→ **Activity**
How many of the lines below have "emph" in them? Say the number and nothing more.

→ **Listed records**
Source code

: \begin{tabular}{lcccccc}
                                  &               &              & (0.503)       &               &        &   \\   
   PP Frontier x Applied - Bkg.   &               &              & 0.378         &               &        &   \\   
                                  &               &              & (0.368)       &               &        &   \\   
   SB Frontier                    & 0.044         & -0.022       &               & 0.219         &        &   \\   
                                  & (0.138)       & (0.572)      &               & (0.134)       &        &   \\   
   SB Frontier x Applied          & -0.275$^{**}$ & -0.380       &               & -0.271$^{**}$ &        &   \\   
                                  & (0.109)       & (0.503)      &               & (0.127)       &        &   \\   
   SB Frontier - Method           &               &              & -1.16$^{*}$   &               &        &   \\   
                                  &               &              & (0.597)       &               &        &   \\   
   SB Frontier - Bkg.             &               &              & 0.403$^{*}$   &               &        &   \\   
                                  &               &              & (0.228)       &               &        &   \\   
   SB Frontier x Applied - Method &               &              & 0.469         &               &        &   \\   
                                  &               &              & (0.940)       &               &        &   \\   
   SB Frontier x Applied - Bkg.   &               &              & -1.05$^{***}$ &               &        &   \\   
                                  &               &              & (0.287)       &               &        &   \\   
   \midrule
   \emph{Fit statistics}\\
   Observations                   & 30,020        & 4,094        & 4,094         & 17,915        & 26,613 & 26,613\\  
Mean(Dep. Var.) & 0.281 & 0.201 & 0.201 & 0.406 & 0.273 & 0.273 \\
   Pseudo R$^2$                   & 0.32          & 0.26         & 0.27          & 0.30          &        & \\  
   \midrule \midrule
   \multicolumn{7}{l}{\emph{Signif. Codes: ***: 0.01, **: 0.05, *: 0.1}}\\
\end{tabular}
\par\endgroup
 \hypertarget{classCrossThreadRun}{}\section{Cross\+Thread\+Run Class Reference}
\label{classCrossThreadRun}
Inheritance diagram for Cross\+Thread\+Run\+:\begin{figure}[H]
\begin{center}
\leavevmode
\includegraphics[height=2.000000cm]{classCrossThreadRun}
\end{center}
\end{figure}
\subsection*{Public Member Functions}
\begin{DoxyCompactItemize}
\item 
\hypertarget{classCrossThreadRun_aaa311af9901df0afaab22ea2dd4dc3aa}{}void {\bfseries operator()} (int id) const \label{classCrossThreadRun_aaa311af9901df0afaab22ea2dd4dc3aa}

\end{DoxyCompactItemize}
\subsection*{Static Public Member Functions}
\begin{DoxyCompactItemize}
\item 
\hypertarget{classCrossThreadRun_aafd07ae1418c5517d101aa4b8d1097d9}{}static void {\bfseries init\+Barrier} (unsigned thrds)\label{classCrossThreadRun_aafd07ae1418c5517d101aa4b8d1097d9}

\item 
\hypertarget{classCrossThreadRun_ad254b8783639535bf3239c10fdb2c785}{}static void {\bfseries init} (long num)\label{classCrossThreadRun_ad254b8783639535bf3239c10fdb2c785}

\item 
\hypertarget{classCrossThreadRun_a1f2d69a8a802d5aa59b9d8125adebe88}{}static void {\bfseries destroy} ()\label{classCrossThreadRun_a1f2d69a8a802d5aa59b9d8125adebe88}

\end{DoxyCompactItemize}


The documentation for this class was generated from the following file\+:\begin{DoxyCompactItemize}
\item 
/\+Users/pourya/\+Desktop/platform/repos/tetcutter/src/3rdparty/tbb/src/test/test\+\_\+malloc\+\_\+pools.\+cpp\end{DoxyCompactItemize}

→ **Answer section**
2